▸ **Supplied material**:

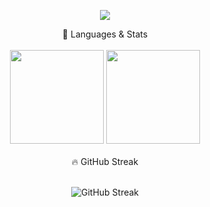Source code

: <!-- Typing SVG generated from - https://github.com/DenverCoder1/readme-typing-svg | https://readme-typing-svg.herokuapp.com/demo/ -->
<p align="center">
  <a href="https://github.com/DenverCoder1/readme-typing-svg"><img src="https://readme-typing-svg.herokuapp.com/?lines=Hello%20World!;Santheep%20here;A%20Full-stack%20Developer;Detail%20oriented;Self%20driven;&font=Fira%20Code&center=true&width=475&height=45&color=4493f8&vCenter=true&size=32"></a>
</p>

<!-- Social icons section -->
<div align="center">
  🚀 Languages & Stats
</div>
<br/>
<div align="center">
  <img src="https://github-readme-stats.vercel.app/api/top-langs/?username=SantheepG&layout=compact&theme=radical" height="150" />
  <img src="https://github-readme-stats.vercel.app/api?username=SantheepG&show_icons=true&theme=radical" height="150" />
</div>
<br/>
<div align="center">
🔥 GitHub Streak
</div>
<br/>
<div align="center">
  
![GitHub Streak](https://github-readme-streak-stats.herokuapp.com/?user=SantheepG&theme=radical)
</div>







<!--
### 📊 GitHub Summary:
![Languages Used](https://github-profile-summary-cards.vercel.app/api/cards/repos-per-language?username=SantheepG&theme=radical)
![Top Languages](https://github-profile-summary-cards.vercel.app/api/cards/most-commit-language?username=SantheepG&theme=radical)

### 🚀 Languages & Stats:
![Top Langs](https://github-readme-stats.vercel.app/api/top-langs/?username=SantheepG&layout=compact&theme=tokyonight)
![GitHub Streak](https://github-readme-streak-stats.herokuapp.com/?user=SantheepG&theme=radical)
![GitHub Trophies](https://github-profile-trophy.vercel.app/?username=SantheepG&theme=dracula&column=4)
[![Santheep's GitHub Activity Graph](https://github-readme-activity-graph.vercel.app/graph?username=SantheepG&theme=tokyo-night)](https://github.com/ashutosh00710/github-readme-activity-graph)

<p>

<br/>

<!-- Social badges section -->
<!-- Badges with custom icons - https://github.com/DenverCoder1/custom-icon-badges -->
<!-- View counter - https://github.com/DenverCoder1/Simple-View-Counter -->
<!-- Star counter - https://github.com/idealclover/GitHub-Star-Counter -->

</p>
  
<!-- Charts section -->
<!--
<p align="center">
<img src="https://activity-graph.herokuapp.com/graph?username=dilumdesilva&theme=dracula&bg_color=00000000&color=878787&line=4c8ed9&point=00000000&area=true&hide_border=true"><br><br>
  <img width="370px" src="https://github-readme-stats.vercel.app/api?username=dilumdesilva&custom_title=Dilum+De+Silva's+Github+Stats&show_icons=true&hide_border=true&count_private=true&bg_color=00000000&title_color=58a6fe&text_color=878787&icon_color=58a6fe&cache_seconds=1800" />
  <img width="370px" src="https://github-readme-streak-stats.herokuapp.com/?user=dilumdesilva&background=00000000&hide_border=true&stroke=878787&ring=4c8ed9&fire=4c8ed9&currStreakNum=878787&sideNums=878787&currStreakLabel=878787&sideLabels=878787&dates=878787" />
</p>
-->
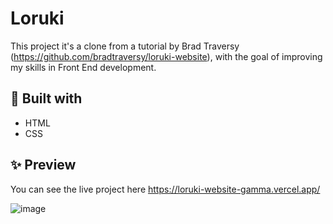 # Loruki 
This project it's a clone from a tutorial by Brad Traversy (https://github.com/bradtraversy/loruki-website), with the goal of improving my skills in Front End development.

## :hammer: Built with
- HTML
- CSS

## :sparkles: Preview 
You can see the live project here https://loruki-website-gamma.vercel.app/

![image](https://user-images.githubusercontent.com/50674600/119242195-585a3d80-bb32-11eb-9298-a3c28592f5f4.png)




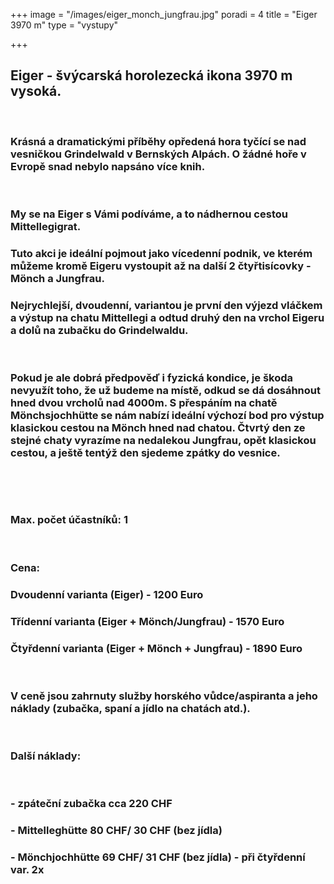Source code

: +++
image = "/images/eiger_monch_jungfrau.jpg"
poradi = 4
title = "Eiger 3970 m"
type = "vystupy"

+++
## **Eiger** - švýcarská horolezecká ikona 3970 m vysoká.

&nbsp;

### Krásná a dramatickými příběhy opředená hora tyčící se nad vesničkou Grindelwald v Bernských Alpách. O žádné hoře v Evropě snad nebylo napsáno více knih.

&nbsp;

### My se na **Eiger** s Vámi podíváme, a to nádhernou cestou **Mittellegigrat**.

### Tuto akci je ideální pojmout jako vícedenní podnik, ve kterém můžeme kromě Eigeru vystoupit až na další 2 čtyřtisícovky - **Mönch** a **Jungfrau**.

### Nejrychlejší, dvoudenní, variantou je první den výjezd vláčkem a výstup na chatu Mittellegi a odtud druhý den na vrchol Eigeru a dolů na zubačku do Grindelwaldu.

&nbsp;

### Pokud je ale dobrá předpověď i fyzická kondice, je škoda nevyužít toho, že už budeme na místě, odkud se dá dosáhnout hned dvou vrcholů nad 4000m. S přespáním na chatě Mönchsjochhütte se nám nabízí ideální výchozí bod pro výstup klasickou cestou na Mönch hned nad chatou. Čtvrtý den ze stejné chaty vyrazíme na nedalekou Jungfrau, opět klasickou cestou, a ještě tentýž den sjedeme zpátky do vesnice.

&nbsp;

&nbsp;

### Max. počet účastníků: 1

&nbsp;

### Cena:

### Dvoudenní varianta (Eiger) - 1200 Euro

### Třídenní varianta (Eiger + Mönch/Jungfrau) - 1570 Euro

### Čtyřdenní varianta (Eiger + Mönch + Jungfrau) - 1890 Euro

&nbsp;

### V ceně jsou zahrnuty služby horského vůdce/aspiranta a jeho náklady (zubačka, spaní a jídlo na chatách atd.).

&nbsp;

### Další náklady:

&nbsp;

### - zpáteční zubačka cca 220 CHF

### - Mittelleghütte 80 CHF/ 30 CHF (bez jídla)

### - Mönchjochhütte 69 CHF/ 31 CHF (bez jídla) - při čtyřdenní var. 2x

▸ **Problem to solve**: Give back the material word for word, without images.

▸ **Solution for this task**:
Source code

: <!-- Typing SVG generated from - https://github.com/DenverCoder1/readme-typing-svg | https://readme-typing-svg.herokuapp.com/demo/ -->
<p align="center">
  <a href="https://github.com/DenverCoder1/readme-typing-svg"><img src="https://readme-typing-svg.herokuapp.com/?lines=Hello%20World!;Santheep%20here;A%20Full-stack%20Developer;Detail%20oriented;Self%20driven;&font=Fira%20Code&center=true&width=475&height=45&color=4493f8&vCenter=true&size=32"></a>
</p>

<!-- Social icons section -->
<div align="center">
  🚀 Languages & Stats
</div>
<br/>
<div align="center">
  <img src="https://github-readme-stats.vercel.app/api/top-langs/?username=SantheepG&layout=compact&theme=radical" height="150" />
  <img src="https://github-readme-stats.vercel.app/api?username=SantheepG&show_icons=true&theme=radical" height="150" />
</div>
<br/>
<div align="center">
🔥 GitHub Streak
</div>
<br/>
<div align="center">
  
![GitHub Streak](https://github-readme-streak-stats.herokuapp.com/?user=SantheepG&theme=radical)
</div>







<!--
### 📊 GitHub Summary:
![Languages Used](https://github-profile-summary-cards.vercel.app/api/cards/repos-per-language?username=SantheepG&theme=radical)
![Top Languages](https://github-profile-summary-cards.vercel.app/api/cards/most-commit-language?username=SantheepG&theme=radical)

### 🚀 Languages & Stats:
![Top Langs](https://github-readme-stats.vercel.app/api/top-langs/?username=SantheepG&layout=compact&theme=tokyonight)
![GitHub Streak](https://github-readme-streak-stats.herokuapp.com/?user=SantheepG&theme=radical)
![GitHub Trophies](https://github-profile-trophy.vercel.app/?username=SantheepG&theme=dracula&column=4)
[![Santheep's GitHub Activity Graph](https://github-readme-activity-graph.vercel.app/graph?username=SantheepG&theme=tokyo-night)](https://github.com/ashutosh00710/github-readme-activity-graph)

<p>

<br/>

<!-- Social badges section -->
<!-- Badges with custom icons - https://github.com/DenverCoder1/custom-icon-badges -->
<!-- View counter - https://github.com/DenverCoder1/Simple-View-Counter -->
<!-- Star counter - https://github.com/idealclover/GitHub-Star-Counter -->

</p>
  
<!-- Charts section -->
<!--
<p align="center">
<img src="https://activity-graph.herokuapp.com/graph?username=dilumdesilva&theme=dracula&bg_color=00000000&color=878787&line=4c8ed9&point=00000000&area=true&hide_border=true"><br><br>
  <img width="370px" src="https://github-readme-stats.vercel.app/api?username=dilumdesilva&custom_title=Dilum+De+Silva's+Github+Stats&show_icons=true&hide_border=true&count_private=true&bg_color=00000000&title_color=58a6fe&text_color=878787&icon_color=58a6fe&cache_seconds=1800" />
  <img width="370px" src="https://github-readme-streak-stats.herokuapp.com/?user=dilumdesilva&background=00000000&hide_border=true&stroke=878787&ring=4c8ed9&fire=4c8ed9&currStreakNum=878787&sideNums=878787&currStreakLabel=878787&sideLabels=878787&dates=878787" />
</p>
-->
 # Loruki 
This project it's a clone from a tutorial by Brad Traversy (https://github.com/bradtraversy/loruki-website), with the goal of improving my skills in Front End development.

## :hammer: Built with
- HTML
- CSS

## :sparkles: Preview 
You can see the live project here https://loruki-website-gamma.vercel.app/

![image](https://user-images.githubusercontent.com/50674600/119242195-585a3d80-bb32-11eb-9298-a3c28592f5f4.png)




Source code

: +++
image = "/images/eiger_monch_jungfrau.jpg"
poradi = 4
title = "Eiger 3970 m"
type = "vystupy"

+++
## **Eiger** - švýcarská horolezecká ikona 3970 m vysoká.

&nbsp;

### Krásná a dramatickými příběhy opředená hora tyčící se nad vesničkou Grindelwald v Bernských Alpách. O žádné hoře v Evropě snad nebylo napsáno více knih.

&nbsp;

### My se na **Eiger** s Vámi podíváme, a to nádhernou cestou **Mittellegigrat**.

### Tuto akci je ideální pojmout jako vícedenní podnik, ve kterém můžeme kromě Eigeru vystoupit až na další 2 čtyřtisícovky - **Mönch** a **Jungfrau**.

### Nejrychlejší, dvoudenní, variantou je první den výjezd vláčkem a výstup na chatu Mittellegi a odtud druhý den na vrchol Eigeru a dolů na zubačku do Grindelwaldu.

&nbsp;

### Pokud je ale dobrá předpověď i fyzická kondice, je škoda nevyužít toho, že už budeme na místě, odkud se dá dosáhnout hned dvou vrcholů nad 4000m. S přespáním na chatě Mönchsjochhütte se nám nabízí ideální výchozí bod pro výstup klasickou cestou na Mönch hned nad chatou. Čtvrtý den ze stejné chaty vyrazíme na nedalekou Jungfrau, opět klasickou cestou, a ještě tentýž den sjedeme zpátky do vesnice.

&nbsp;

&nbsp;

### Max. počet účastníků: 1

&nbsp;

### Cena:

### Dvoudenní varianta (Eiger) - 1200 Euro

### Třídenní varianta (Eiger + Mönch/Jungfrau) - 1570 Euro

### Čtyřdenní varianta (Eiger + Mönch + Jungfrau) - 1890 Euro

&nbsp;

### V ceně jsou zahrnuty služby horského vůdce/aspiranta a jeho náklady (zubačka, spaní a jídlo na chatách atd.).

&nbsp;

### Další náklady:

&nbsp;

### - zpáteční zubačka cca 220 CHF

### - Mittelleghütte 80 CHF/ 30 CHF (bez jídla)

### - Mönchjochhütte 69 CHF/ 31 CHF (bez jídla) - při čtyřdenní var. 2x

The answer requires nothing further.